Written by clare edwards
  • Share
  • Tweet
  • Share
  • Pin
  • Email
Difference Between PVA Glue & Polyurethane Glue
PVA glue is used in many art and craft applications. (NA/AbleStock.com/Getty Images)

Polyurethane and PVA (polyvinyl acetate) glues are both polymer-based adhesives and are both used in many different applications, including woodworking. They have very different properties, however. Both can bond diverse materials, but PVA glue only works well on porous surfaces, whereas polyurethane glue can be used to join smooth, non-porous surfaces.

Other People Are Reading

Polyurethane Glue Characteristics

Polyurethane glue comes as a thick, dark liquid that foams on contact with water. Once the foam has dried, it becomes hard and waterproof, bonding surfaces together firmly. Common brands of polyurethane glue include Gorilla Glue and Elmer's Ultimate Glue.

PVA Glue Characteristics

PVA glues are viscous liquids that may be yellow or white, with the yellow form being somewhat stronger than the white. PVA glue is water-based. It sets best at room temperature and needs good air circulation, as it dries by evaporation. To form a really strong join, PVA glue may need pressure from a weight or clamp while it dries. Some brands of PVA glue include Elmer's Carpenter's Wood Glue and Unibond PVA.

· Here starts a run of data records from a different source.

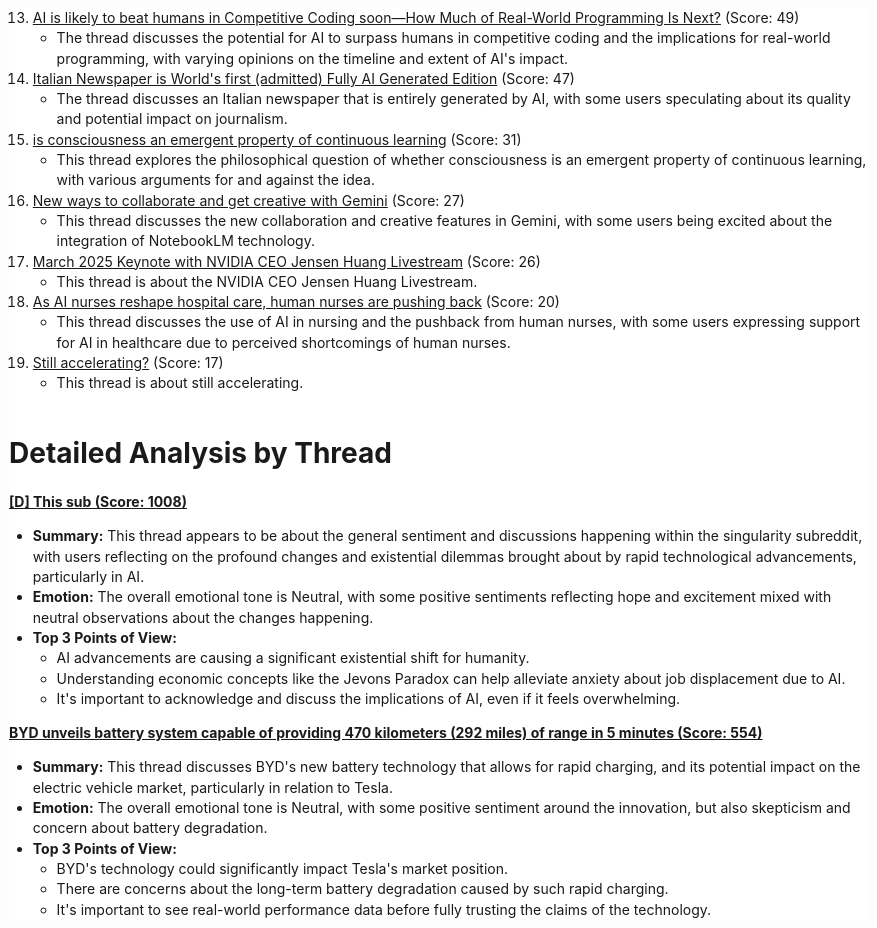 13. [AI is likely to beat humans in Competitive Coding soon—How Much of Real-World Programming Is Next?](https://www.reddit.com/r/singularity/comments/1je66b0/ai_is_likely_to_beat_humans_in_competitive_coding/) (Score: 49)
    *   The thread discusses the potential for AI to surpass humans in competitive coding and the implications for real-world programming, with varying opinions on the timeline and extent of AI's impact.
14. [Italian Newspaper is World's first (admitted) Fully AI Generated Edition](https://i.redd.it/czfu22enjgpe1.jpeg) (Score: 47)
    *   The thread discusses an Italian newspaper that is entirely generated by AI, with some users speculating about its quality and potential impact on journalism.
15. [is consciousness an emergent property of continuous learning](https://www.reddit.com/r/singularity/comments/1jdzef8/is_consciousness_an_emergent_property_of/) (Score: 31)
    *   This thread explores the philosophical question of whether consciousness is an emergent property of continuous learning, with various arguments for and against the idea.
16. [New ways to collaborate and get creative with Gemini](https://blog.google/products/gemini/gemini-collaboration-features/) (Score: 27)
    *   This thread discusses the new collaboration and creative features in Gemini, with some users being excited about the integration of NotebookLM technology.
17. [March 2025 Keynote with NVIDIA CEO Jensen Huang Livestream](https://www.youtube.com/watch?v=_waPvOwL9Z8) (Score: 26)
    *   This thread is about the NVIDIA CEO Jensen Huang Livestream.
18. [As AI nurses reshape hospital care, human nurses are pushing back](https://apnews.com/article/artificial-intelligence-ai-nurses-hospitals-health-care-3e41c0a2768a3b4c5e002270cc2abe23) (Score: 20)
    *   This thread discusses the use of AI in nursing and the pushback from human nurses, with some users expressing support for AI in healthcare due to perceived shortcomings of human nurses.
19. [Still accelerating?](https://i.redd.it/g1k3io4wrhpe1.jpeg) (Score: 17)
    *   This thread is about still accelerating.

# Detailed Analysis by Thread
**[[D] This sub (Score: 1008)](https://i.redd.it/20n9s147tfpe1.png)**
*   **Summary:** This thread appears to be about the general sentiment and discussions happening within the singularity subreddit, with users reflecting on the profound changes and existential dilemmas brought about by rapid technological advancements, particularly in AI.
*   **Emotion:** The overall emotional tone is Neutral, with some positive sentiments reflecting hope and excitement mixed with neutral observations about the changes happening.
*   **Top 3 Points of View:**
    *   AI advancements are causing a significant existential shift for humanity.
    *   Understanding economic concepts like the Jevons Paradox can help alleviate anxiety about job displacement due to AI.
    *   It's important to acknowledge and discuss the implications of AI, even if it feels overwhelming.

**[BYD unveils battery system capable of providing 470 kilometers (292 miles) of range in 5 minutes (Score: 554)](https://fortune.com/2025/03/17/byd-battery-system-charging-5-minutes-tesla-superchargers/)**
*   **Summary:** This thread discusses BYD's new battery technology that allows for rapid charging, and its potential impact on the electric vehicle market, particularly in relation to Tesla.
*   **Emotion:** The overall emotional tone is Neutral, with some positive sentiment around the innovation, but also skepticism and concern about battery degradation.
*   **Top 3 Points of View:**
    *   BYD's technology could significantly impact Tesla's market position.
    *   There are concerns about the long-term battery degradation caused by such rapid charging.
    *   It's important to see real-world performance data before fully trusting the claims of the technology.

Polyurethane Glue Advantages

Polyurethane glue's foaming characteristic gives it superior gap-filling properties, as it expands to fill any available space. This makes it a popular choice for uneven surfaces or loose joints. Unlike PVA glue, it bonds well with smooth surfaces such as glass, some plastics and rubber. Once the plastic foam has cured, it becomes hard, durable and waterproof.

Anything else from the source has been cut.